PROBLEM STATEMENT :: Look for the word "each" in the data below, and copy every line that holds it.

Collected data ::
#####
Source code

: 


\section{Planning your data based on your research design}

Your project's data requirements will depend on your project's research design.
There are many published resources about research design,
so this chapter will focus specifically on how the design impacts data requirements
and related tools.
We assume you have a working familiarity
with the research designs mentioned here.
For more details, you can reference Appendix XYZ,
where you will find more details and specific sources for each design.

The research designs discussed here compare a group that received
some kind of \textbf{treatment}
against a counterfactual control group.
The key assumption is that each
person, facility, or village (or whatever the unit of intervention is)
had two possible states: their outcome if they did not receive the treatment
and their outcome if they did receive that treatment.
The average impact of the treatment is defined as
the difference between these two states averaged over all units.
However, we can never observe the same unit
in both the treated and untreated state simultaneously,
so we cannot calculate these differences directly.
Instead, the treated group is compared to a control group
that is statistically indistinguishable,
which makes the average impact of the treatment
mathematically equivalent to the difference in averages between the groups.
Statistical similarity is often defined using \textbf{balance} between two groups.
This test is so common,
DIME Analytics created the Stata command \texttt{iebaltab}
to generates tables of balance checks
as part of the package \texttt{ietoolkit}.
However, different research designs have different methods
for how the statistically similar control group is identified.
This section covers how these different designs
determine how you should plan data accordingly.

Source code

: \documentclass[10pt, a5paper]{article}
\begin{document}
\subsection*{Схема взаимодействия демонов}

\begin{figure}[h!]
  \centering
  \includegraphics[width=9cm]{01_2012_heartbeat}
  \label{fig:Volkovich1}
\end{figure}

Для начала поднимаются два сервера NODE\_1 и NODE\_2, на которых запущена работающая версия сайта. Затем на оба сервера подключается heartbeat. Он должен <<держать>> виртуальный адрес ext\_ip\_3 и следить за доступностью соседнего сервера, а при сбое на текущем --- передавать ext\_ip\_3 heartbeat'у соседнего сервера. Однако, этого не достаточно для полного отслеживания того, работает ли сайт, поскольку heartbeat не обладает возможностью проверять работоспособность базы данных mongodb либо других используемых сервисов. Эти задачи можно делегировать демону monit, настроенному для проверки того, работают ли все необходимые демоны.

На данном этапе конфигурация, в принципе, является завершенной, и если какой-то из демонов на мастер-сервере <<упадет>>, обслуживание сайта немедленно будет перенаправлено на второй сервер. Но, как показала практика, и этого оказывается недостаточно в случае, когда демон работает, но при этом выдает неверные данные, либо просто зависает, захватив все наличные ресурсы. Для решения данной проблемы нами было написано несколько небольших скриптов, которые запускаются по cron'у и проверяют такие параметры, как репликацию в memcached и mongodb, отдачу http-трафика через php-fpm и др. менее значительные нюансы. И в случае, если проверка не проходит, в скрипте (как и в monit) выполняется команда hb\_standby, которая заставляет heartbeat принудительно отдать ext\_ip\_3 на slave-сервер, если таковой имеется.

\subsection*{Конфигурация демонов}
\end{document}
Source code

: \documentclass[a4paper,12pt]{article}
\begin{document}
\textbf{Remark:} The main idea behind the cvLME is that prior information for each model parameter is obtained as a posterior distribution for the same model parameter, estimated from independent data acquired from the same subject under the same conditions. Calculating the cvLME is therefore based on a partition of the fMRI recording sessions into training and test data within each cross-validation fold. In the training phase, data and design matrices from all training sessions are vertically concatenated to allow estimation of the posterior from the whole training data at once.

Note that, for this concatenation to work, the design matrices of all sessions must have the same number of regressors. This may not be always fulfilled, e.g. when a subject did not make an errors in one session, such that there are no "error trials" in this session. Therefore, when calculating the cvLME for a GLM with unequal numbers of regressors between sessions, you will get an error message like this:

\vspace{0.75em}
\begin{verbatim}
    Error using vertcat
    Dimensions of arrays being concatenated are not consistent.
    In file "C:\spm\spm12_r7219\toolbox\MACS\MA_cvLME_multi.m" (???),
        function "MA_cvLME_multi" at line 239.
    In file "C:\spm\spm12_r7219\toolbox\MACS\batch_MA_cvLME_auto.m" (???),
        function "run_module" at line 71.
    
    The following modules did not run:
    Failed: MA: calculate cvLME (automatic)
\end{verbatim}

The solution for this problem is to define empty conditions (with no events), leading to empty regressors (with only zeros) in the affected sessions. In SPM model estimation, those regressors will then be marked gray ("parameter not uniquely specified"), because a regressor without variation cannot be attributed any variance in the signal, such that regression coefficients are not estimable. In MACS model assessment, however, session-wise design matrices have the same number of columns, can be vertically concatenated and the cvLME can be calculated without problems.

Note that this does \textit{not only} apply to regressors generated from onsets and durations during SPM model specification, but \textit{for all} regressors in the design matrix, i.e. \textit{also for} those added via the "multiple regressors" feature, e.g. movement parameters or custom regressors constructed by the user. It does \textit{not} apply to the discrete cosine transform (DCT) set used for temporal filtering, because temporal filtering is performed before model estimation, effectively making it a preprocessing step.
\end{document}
#####
SOLUTION TO THE EXERCISE ::
where you will find more details and specific sources for each design.
The key assumption is that each
\textbf{Remark:} The main idea behind the cvLME is that prior information for each model parameter is obtained as a posterior distribution for the same model parameter, estimated from independent data acquired from the same subject under the same conditions. Calculating the cvLME is therefore based on a partition of the fMRI recording sessions into training and test data within each cross-validation fold. In the training phase, data and design matrices from all training sessions are vertically concatenated to allow estimation of the posterior from the whole training data at once.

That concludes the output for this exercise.